Material for this exercise:
▼
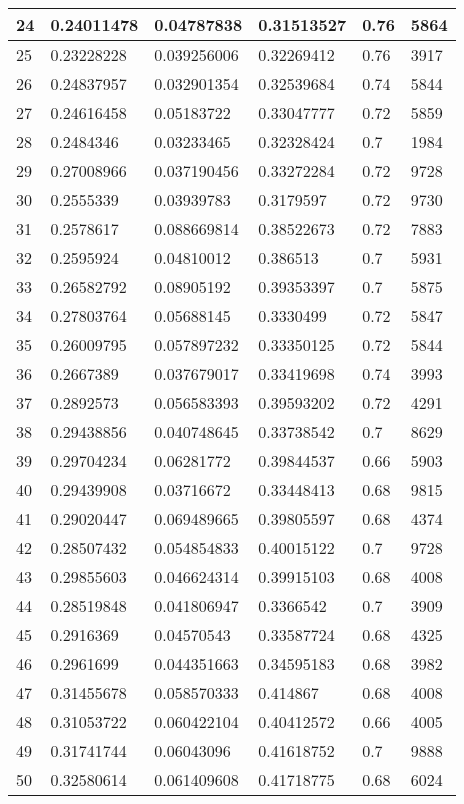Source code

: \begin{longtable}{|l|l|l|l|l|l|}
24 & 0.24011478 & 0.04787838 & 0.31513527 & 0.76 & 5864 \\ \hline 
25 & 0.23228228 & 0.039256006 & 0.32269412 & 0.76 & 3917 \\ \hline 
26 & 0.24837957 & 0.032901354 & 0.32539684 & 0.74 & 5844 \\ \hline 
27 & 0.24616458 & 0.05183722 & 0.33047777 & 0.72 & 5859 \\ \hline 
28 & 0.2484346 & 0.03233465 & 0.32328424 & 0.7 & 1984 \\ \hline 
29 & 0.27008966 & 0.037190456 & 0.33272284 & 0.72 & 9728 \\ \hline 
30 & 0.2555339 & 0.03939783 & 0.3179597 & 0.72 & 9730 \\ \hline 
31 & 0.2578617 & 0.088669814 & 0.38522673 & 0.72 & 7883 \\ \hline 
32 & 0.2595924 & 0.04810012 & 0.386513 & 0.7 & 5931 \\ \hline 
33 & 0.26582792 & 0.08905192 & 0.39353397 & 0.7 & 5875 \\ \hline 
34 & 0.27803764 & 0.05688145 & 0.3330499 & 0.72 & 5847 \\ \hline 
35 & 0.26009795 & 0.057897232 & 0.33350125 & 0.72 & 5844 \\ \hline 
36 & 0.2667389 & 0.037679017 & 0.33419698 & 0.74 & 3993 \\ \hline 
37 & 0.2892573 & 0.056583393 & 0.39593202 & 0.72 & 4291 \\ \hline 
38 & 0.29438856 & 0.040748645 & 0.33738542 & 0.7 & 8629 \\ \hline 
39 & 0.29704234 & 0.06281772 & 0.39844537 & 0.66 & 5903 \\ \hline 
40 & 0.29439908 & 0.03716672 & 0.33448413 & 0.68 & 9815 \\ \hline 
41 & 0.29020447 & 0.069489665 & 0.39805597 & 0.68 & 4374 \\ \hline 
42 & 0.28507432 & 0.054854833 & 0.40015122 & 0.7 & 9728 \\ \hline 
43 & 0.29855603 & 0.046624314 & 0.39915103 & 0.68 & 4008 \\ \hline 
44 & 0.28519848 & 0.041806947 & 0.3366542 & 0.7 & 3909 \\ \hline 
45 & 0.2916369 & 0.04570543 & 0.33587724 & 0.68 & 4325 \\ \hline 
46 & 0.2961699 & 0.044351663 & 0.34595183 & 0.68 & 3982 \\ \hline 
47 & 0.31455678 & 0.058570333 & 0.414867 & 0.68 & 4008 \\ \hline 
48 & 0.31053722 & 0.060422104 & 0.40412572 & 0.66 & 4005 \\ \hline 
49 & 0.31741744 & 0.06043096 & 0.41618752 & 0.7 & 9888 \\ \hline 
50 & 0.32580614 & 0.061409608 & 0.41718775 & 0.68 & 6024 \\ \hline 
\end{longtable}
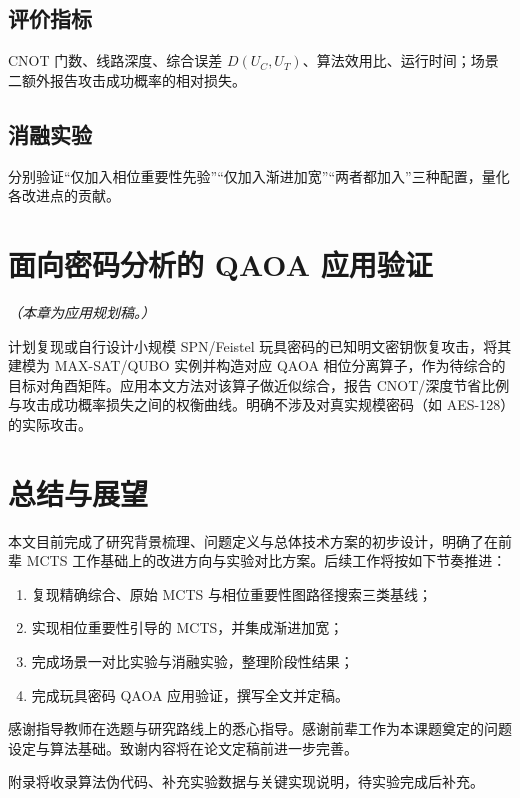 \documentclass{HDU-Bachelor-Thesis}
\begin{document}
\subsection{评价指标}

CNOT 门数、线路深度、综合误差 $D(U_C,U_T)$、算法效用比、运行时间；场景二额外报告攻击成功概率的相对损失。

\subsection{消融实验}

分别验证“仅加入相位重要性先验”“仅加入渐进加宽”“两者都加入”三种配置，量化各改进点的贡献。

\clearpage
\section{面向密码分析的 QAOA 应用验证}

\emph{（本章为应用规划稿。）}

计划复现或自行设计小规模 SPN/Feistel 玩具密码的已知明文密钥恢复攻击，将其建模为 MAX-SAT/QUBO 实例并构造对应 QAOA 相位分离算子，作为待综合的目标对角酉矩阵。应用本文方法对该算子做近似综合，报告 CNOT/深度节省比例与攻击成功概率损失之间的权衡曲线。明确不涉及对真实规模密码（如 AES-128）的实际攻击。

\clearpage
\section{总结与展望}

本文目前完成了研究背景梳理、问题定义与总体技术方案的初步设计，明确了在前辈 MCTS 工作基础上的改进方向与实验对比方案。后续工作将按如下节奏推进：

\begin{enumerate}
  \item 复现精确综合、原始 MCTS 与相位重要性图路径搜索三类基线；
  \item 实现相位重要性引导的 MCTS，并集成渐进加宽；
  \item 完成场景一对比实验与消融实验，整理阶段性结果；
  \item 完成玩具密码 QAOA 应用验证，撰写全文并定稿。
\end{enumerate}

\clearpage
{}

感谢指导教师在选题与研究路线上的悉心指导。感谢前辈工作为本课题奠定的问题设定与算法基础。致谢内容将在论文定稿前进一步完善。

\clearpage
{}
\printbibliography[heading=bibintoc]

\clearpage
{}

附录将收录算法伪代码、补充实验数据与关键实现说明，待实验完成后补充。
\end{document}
▲
Task objective:
Show me each line of the listing above with "longtable" in it.

Exercise output:
: \begin{longtable}{|l|l|l|l|l|l|}
\end{longtable}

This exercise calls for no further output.